That said, everything kind of broke down for a bit as I needed to setup the ingress. What if you have a wildcard certificate along the lines of *.something.else.org.com and want it to be used for all of your apps? Back in the day, you'd just setup Nginx or Apache as your reverse proxy and let it worry about SSL/TLS termination. A duty which is now taken over by Kubernetes, except that by default K3s comes with Traefik as their ingress controller of choice and the documentation isn't exactly stellar.
So for getting this sort of configuration up and running, I needed to think about a HelmChartConfig for Traefik, a ConfigMap which references the secrets, a TLSStore to contain them, as well as creating the actual tls-secrets themselves with the appropriate files off of the file system, which still feels a bit odd and would probably be an utter mess to get particular certificates up and running for some other paths, as well as Let's Encrypt for other ones yet. In short, what previously would have been those very same files living on the file system and a few (dozen?) lines inside of the reverse proxy configuration, is now a distributed mess of abstractions and actions which certainly need some getting used to.
Oh, and Portainer sometimes just gets confused and fails to figure out how to properly setup the routes, though I do have to say that at least MetalLB does its job nicely.
And then? Well, we can't just ship manifests directly, we also need Helm charts! But of course, in addition to writing those and setting up the CI for packaging them, you also need something running to store them, as well as any Docker images that you want.

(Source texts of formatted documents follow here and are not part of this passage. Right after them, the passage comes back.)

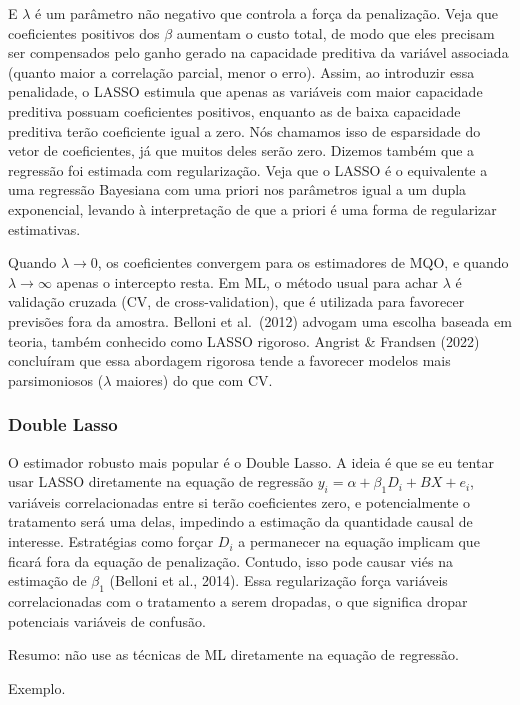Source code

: \documentclass[
]{article}
\begin{document}
E \(\lambda\) é um parâmetro não negativo que controla a força da penalização. Veja que coeficientes positivos dos \(\beta\) aumentam o custo total, de modo que eles precisam ser compensados pelo ganho gerado na capacidade preditiva da variável associada (quanto maior a correlação parcial, menor o erro). Assim, ao introduzir essa penalidade, o LASSO estimula que apenas as variáveis com maior capacidade preditiva possuam coeficientes positivos, enquanto as de baixa capacidade preditiva terão coeficiente igual a zero. Nós chamamos isso de esparsidade do vetor de coeficientes, já que muitos deles serão zero. Dizemos também que a regressão foi estimada com regularização. Veja que o LASSO é o equivalente a uma regressão Bayesiana com uma priori nos parâmetros igual a um dupla exponencial, levando à interpretação de que a priori é uma forma de regularizar estimativas.

Quando \(\lambda \to 0\), os coeficientes convergem para os estimadores de MQO, e quando \(\lambda \to \infty\) apenas o intercepto resta. Em ML, o método usual para achar \(\lambda\) é validação cruzada (CV, de cross-validation), que é utilizada para favorecer previsões fora da amostra. Belloni et al.~(2012) advogam uma escolha baseada em teoria, também conhecido como LASSO rigoroso. Angrist \& Frandsen (2022) concluíram que essa abordagem rigorosa tende a favorecer modelos mais parsimoniosos (\(\lambda\) maiores) do que com CV.

\subsubsection{Double Lasso}\label{double-lasso}

O estimador robusto mais popular é o Double Lasso. A ideia é que se eu tentar usar LASSO diretamente na equação de regressão \(y_i = \alpha + \beta_1D_i + BX + e_i\), variáveis correlacionadas entre si terão coeficientes zero, e potencialmente o tratamento será uma delas, impedindo a estimação da quantidade causal de interesse. Estratégias como forçar \(D_i\) a permanecer na equação implicam que ficará fora da equação de penalização. Contudo, isso pode causar viés na estimação de \(\beta_1\) (Belloni et al., 2014). Essa regularização força variáveis correlacionadas com o tratamento a serem dropadas, o que significa dropar potenciais variáveis de confusão.

Resumo: não use as técnicas de ML diretamente na equação de regressão.

Exemplo.
\end{document}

In lieu of going through all of the red tape to set that up on shared infrastructure (which would need cleanup policies, access controls and lots of planning so things don't break for other parties using it), instead I crammed in an instance of Nexus/Artifactory/Harbor/... on that very same server, with the very same resource limits, with deadlines still looming over my head.
But that's not it, for software isn't developed in a vacuum. Throw in all of the regular issues with developing software, like not being 100% clear on each of the configuration values that the apps need (because developers are fallible, of course), changes to what they want to use, problems with DB initialization (of course, still needing an instance of PostgreSQL/MariaDB running on the very same server, which for whatever reason might get used as a shared DB) and so on.
In short, you take a process that already has pain points in most orgs and make it needlessly more complex. There are tangible benefits for using Kubernetes. Once you find a setup that works (personally, Ubuntu LTS or a similar distro, full Rancher install, maybe K3s as the underlying cluster or RKE/K3s/k0s on separate nodes, with Nginx for ingress, or a 100% separately managed ingress) then it's great and the standardization is almost like a superpower (as long as you don't go crazy with CRDs). Yet, you need to pay a certain cost up front.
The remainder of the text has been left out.